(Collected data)
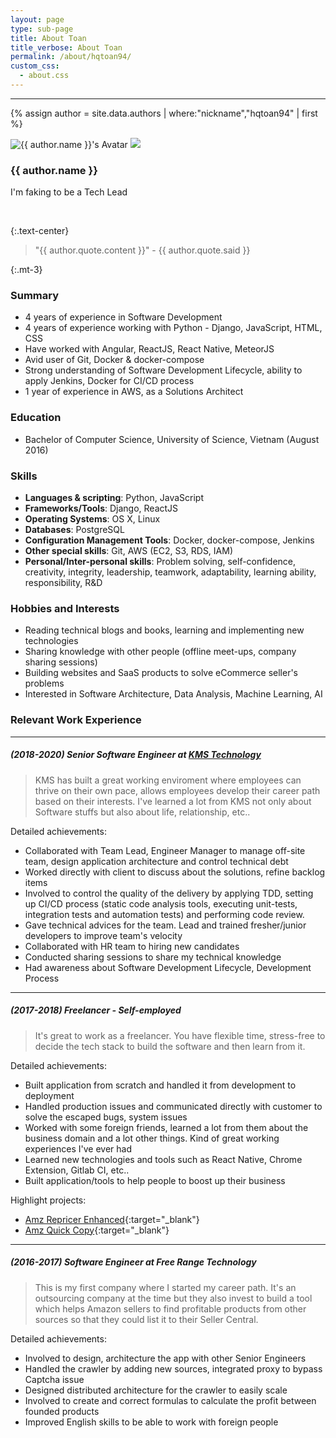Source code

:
 ```yaml
---
layout: page
type: sub-page
title: About Toan
title_verbose: About Toan
permalink: /about/hqtoan94/
custom_css:
  - about.css
---
```


---

{% assign author = site.data.authors | where:"nickname","hqtoan94" | first %}

<div class="d-flex justify-content-center flex-column align-items-center my-3">
    <div class="col-6 col-md-3 position-relative">
        <img src="{{ author.avatar }}" class="avatar" alt="{{ author.name }}'s Avatar">
        <a href="{{ author.badge.link }}" target="_blank"><img class="cert-badge position-absolute" src="{{ author.badge.image }}"></a>
    </div>
    <h3 class="mt-1">{{ author.name }}</h3>
    <p class="text-center">I'm faking to be a Tech Lead</p>
    <div class="connect mx-3 d-flex flex-row align-items-center">
        <a href="mailto:hqtoan94@gmail.com" target="_blank"><i class="icon fab fa-google mr-1"></i></a>
        &nbsp;&nbsp;
        <a href="https://www.facebook.com/hqtoan94" target="_blank"><i class="icon fab fa-facebook mr-1"></i></a>
        &nbsp;&nbsp;
        <a href="https://github.com/hqtoan94" target="_blank"><i class="icon fab fa-github"></i></a>
    </div>
</div>

{:.text-center}
> "{{ author.quote.content }}" - {{ author.quote.said }}

{:.mt-3}
### Summary

- 4 years of experience in Software Development
- 4 years of experience working with Python - Django, JavaScript, HTML, CSS
- Have worked with Angular, ReactJS, React Native, MeteorJS
- Avid user of Git, Docker & docker-compose
- Strong understanding of Software Development Lifecycle, ability to apply Jenkins, Docker for CI/CD process
- 1 year of experience in AWS, as a Solutions Architect

### Education

- Bachelor of Computer Science, University of Science, Vietnam (August 2016)

### Skills

- **Languages & scripting**: Python, JavaScript
- **Frameworks/Tools**: Django, ReactJS
- **Operating Systems**: OS X, Linux
- **Databases**: PostgreSQL
- **Configuration Management Tools**: Docker, docker-compose, Jenkins
- **Other special skills**: Git, AWS (EC2, S3, RDS, IAM)
- **Personal/Inter-personal skills**: Problem solving, self-confidence, creativity, integrity, leadership, teamwork, adaptability, learning ability, responsibility, R&D

### Hobbies and Interests

- Reading technical blogs and books, learning and implementing new technologies
- Sharing knowledge with other people (offline meet-ups, company sharing sessions)
- Building websites and SaaS products to solve eCommerce seller's problems
- Interested in Software Architecture, Data Analysis, Machine Learning, AI

### Relevant Work Experience

<hr class="mb-3 w-50 mx-auto border">

##### (2018-2020) Senior Software Engineer at [KMS Technology](https://www.kms-technology.com/)

> KMS has built a great working enviroment where employees can thrive on their own pace, allows employees develop their career path based on their interests. I've learned a lot from KMS not only about Software stuffs but also about life, relationship, etc..

Detailed achievements:

  * Collaborated with Team Lead, Engineer Manager to manage off-site team, design application architecture and control technical debt
  * Worked directly with client to discuss about the solutions, refine backlog items
  * Involved to control the quality of the delivery by applying TDD, setting up CI/CD process (static code analysis tools, executing unit-tests, integration tests and automation tests) and performing code review.
  * Gave technical advices for the team. Lead and trained fresher/junior developers to improve team's velocity
  * Collaborated with HR team to hiring new candidates
  * Conducted sharing sessions to share my technical knowledge
  * Had awareness about Software Development Lifecycle, Development Process

<hr class="mb-3 w-50 mx-auto border">

##### (2017-2018) Freelancer - Self-employed

> It's great to work as a freelancer. You have flexible time, stress-free to decide the tech stack to build the software and then learn from it.

Detailed achievements:

  * Built application from scratch and handled it from development to deployment
  * Handled production issues and communicated directly with customer to solve the escaped bugs, system issues
  * Worked with some foreign friends, learned a lot from them about the business domain and a lot other things. Kind of great working experiences I've ever had
  * Learned new technologies and tools such as React Native, Chrome Extension, Gitlab CI, etc..
  * Built application/tools to help people to boost up their business

Highlight projects:

  * [Amz Repricer Enhanced](https://www.amzrepricerenhanced.com/){:target="_blank"}
  * [Amz Quick Copy](http://amzquickcopy.com/){:target="_blank"}

<hr class="mb-3 w-50 mx-auto border">

##### (2016-2017) Software Engineer at Free Range Technology

> This is my first company where I started my career path. It's an outsourcing company at the time but they also invest to build a tool which helps Amazon sellers to find profitable products from other sources so that they could list it to their Seller Central.

Detailed achievements:

  * Involved to design, architecture the app with other Senior Engineers
  * Handled the crawler by adding new sources, integrated proxy to bypass Captcha issue
  * Designed distributed architecture for the crawler to easily scale
  * Involved to create and correct formulas to calculate the profit between founded products
  * Improved English skills to be able to work with foreign people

Activity:
As listed above, the lines from the line with "##### (2017-2018) Freelancer - Self-employed" to the line with "development to deployment" are to be echoed exactly, with both ends included and nothing added.

Your response:
##### (2017-2018) Freelancer - Self-employed

> It's great to work as a freelancer. You have flexible time, stress-free to decide the tech stack to build the software and then learn from it.

Detailed achievements:

  * Built application from scratch and handled it from development to deployment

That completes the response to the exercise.